One example is when he asks why AI's would have the goal of "killing us all." The common point that alarmists make - and in fact one you sort of touch on - is not that AI's will programmed specifically to be genocidal, but that they'll be programmed to value things that just coincidentally happen to be incompatible with our continued existence. The most famous/cute example is the paperclip maximizer, which doesn't hate humans but wants to turn everything into paperclips because its designers didn't think through what exactly the goal of "maximize number of paperclips" actually entails if you have overwhelming power. A very slightly more realistic example, and one I like more, is Marvin Minsky's: a superhuman AGI that is programmed to want to prove or disprove the Riemann Hypothesis in math. On a surface level, this doesn't seem like it involves wanting change the world... except maybe it turns out that its task is computationally extremely difficult, and so it would be best solved by maximizing the number of supercomputing clusters that will allow it to numerically hunt for counterexamples.

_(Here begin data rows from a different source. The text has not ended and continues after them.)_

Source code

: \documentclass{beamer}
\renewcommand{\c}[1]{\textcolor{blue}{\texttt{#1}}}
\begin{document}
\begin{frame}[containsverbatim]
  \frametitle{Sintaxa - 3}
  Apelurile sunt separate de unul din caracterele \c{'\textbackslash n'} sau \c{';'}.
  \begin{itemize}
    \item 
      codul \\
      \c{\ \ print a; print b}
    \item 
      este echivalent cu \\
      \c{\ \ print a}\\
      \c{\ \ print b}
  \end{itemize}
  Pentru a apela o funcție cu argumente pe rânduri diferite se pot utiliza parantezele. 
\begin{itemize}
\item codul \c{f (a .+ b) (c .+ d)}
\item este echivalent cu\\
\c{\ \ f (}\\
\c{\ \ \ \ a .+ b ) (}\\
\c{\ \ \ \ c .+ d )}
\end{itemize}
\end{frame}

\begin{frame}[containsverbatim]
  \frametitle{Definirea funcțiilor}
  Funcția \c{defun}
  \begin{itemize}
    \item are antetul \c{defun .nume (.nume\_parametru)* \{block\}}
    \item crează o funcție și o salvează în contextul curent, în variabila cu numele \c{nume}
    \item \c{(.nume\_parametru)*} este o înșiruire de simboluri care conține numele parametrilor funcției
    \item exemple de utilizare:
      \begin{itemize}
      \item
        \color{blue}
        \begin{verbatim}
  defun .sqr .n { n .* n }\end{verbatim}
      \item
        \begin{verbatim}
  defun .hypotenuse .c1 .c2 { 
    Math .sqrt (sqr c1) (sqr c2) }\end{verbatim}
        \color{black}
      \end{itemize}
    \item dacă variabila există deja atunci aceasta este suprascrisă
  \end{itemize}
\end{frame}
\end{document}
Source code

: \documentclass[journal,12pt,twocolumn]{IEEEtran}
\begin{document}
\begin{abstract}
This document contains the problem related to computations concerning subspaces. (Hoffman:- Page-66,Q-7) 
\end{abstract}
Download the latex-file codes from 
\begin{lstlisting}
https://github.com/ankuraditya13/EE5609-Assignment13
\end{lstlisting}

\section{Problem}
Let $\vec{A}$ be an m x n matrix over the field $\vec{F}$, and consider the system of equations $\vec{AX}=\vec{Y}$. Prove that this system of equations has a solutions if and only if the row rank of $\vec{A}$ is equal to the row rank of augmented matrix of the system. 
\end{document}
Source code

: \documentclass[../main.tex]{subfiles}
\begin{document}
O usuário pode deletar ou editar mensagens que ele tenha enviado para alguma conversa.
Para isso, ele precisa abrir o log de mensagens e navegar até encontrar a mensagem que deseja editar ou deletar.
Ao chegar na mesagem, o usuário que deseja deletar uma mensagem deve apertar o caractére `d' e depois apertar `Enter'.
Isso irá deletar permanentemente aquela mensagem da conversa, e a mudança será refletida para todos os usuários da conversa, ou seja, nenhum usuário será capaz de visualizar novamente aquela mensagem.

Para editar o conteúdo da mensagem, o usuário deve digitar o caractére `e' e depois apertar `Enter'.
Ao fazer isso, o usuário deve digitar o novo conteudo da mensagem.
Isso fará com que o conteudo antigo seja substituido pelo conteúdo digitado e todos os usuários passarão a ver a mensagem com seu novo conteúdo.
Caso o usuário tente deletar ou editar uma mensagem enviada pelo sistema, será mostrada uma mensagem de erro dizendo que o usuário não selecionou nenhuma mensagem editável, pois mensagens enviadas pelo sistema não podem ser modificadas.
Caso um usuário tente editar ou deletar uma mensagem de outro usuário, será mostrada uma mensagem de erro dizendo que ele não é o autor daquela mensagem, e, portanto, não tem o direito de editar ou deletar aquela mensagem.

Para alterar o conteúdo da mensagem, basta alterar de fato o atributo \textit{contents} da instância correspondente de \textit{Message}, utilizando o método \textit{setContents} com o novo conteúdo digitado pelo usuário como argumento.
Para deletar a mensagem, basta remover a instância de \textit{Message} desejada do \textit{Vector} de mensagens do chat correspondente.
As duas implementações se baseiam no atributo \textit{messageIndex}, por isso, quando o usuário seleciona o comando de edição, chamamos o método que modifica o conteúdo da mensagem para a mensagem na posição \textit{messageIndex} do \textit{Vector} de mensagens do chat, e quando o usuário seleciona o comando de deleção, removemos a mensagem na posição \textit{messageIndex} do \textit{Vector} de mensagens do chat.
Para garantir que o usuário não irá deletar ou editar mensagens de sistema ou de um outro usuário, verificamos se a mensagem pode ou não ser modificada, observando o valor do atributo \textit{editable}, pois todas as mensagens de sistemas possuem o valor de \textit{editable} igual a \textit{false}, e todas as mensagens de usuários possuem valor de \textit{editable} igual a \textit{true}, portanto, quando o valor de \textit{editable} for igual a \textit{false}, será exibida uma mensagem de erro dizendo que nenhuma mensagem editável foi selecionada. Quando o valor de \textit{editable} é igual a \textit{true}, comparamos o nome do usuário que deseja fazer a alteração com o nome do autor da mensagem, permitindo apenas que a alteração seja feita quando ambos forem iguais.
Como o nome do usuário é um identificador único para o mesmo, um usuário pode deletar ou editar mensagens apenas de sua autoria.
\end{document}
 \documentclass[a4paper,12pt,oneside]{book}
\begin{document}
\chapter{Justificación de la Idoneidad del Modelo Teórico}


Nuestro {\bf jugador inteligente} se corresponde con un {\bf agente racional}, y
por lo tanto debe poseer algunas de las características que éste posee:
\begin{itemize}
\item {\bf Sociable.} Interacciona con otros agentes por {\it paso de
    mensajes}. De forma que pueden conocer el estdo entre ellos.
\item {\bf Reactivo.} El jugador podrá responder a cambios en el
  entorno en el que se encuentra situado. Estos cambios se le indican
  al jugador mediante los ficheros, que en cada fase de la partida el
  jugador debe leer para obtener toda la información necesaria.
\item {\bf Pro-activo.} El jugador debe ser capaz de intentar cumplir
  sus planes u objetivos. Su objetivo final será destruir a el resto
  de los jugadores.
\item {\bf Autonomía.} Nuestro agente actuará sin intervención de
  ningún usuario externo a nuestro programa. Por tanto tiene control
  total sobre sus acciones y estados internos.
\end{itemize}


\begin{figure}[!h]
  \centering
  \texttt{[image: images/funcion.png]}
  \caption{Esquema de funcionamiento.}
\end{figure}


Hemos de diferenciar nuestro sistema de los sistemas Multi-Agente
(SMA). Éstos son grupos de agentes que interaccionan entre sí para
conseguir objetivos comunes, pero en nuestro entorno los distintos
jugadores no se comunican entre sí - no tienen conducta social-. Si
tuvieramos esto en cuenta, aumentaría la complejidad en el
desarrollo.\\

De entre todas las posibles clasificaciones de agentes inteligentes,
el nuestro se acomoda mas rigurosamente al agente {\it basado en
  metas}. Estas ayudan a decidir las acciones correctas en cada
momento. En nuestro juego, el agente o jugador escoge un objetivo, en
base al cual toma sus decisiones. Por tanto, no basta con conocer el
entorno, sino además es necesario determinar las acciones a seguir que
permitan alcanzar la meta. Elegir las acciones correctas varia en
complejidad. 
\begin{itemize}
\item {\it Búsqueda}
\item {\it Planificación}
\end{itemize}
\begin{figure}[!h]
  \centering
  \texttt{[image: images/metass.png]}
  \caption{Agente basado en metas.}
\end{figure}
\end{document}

The term to google here is "instrumental convergence." Almost regardless of what your ultimate goal is, maximizing power/resources and preventing others from stopping you from pursuing that goal is going to be extremely useful. Pinker writes that "the idea that it’s somehow 'natural' to build an AI with the goal of maximizing its power... could only come from a hypothetical clueless engineer," but this is clearly wrong. Maximizing power is, in fact, a "natural" intermediary step to doing pretty much anything else you might want to do, and the only way to adjust for this is to make sure "what the AI wants to do" ultimately represents something benevolent to us. But the AI's we're currently building are huge black boxes and we might not know how to either formally specify human-compatible goals to it in a way that has literally zero loopholes, or to figure out (once we've finished programming it) what its current goals actually are.
Really starting to think that the reason behind the AI doomerism isn't because of actual fears about an AI about to kill us all - a true threat like that would be all-consuming and render people paralyzed. This is really just about trying to increase status for people who tangentially work on AI related problems, but maybe are not in the center of it like the key AI personnel at Open AI or Google. This doesn't mean there aren't true believers like Yudkowsky who are prominent enough and probably don't need the status boost.
The reality is that a lot of current AI/ML implementation is fairly mundane - doing optical character recognition, parsing text, labeling images, etc. The reality of coding this stuff is well boring, most data science work is not that exciting, and no would find it sexy. What is sexy is battling a superdemon AI that is about to kill everyone and being one of the few that can stop it, or even just discussing that with people when you tell them you work with AI. That's an instant boost to status and power. This narrative also piggy-backs on the messianic religion-tinted narratives of apocalypse that pop up in the US and Europe every now and then, further increasing status for the people warning about AI.
Edit: AI can cause serious disruptions and we do need to be careful about - but worrying about IP issues or disruptions to the labor market are not at the level of destroying all of humanity. I don't want to put all the people worrying about AI issues in the same bucket.